→ WORK REQUEST: Send back the records in full, character for character.

→ SUPPLIED RECORDS:
--- START ---

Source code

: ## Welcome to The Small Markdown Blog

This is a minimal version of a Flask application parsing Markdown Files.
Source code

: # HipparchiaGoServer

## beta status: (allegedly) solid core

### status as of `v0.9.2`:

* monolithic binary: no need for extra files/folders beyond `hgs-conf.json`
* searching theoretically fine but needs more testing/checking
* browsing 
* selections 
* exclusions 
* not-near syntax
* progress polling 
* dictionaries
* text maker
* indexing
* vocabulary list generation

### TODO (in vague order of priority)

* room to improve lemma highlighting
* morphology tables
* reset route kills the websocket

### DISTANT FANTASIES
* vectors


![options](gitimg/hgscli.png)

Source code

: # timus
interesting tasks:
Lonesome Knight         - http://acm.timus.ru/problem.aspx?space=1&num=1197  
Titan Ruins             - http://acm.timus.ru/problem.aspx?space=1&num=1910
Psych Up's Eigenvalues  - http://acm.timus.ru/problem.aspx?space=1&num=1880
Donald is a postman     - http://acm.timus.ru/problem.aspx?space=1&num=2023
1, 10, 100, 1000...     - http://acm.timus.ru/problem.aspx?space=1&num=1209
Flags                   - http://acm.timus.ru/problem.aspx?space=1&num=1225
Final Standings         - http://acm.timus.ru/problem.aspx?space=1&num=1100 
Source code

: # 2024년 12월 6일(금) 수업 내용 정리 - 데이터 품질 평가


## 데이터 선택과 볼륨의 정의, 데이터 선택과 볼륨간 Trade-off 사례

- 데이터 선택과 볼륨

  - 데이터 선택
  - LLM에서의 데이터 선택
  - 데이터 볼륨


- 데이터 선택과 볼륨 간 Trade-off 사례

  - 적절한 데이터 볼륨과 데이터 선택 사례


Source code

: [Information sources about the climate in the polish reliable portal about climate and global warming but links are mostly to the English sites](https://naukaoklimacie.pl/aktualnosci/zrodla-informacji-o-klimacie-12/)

--- END ---

→ SOLUTION TO THIS EXERCISE:
Source code

: ## Welcome to The Small Markdown Blog

This is a minimal version of a Flask application parsing Markdown Files.
Source code

: # HipparchiaGoServer

## beta status: (allegedly) solid core

### status as of `v0.9.2`:

* monolithic binary: no need for extra files/folders beyond `hgs-conf.json`
* searching theoretically fine but needs more testing/checking
* browsing 
* selections 
* exclusions 
* not-near syntax
* progress polling 
* dictionaries
* text maker
* indexing
* vocabulary list generation

### TODO (in vague order of priority)

* room to improve lemma highlighting
* morphology tables
* reset route kills the websocket

### DISTANT FANTASIES
* vectors


![options](gitimg/hgscli.png)

Source code

: # timus
interesting tasks:
Lonesome Knight         - http://acm.timus.ru/problem.aspx?space=1&num=1197  
Titan Ruins             - http://acm.timus.ru/problem.aspx?space=1&num=1910
Psych Up's Eigenvalues  - http://acm.timus.ru/problem.aspx?space=1&num=1880
Donald is a postman     - http://acm.timus.ru/problem.aspx?space=1&num=2023
1, 10, 100, 1000...     - http://acm.timus.ru/problem.aspx?space=1&num=1209
Flags                   - http://acm.timus.ru/problem.aspx?space=1&num=1225
Final Standings         - http://acm.timus.ru/problem.aspx?space=1&num=1100 
Source code

: # 2024년 12월 6일(금) 수업 내용 정리 - 데이터 품질 평가


## 데이터 선택과 볼륨의 정의, 데이터 선택과 볼륨간 Trade-off 사례

- 데이터 선택과 볼륨

  - 데이터 선택
  - LLM에서의 데이터 선택
  - 데이터 볼륨


- 데이터 선택과 볼륨 간 Trade-off 사례

  - 적절한 데이터 볼륨과 데이터 선택 사례


Source code

: [Information sources about the climate in the polish reliable portal about climate and global warming but links are mostly to the English sites](https://naukaoklimacie.pl/aktualnosci/zrodla-informacji-o-klimacie-12/)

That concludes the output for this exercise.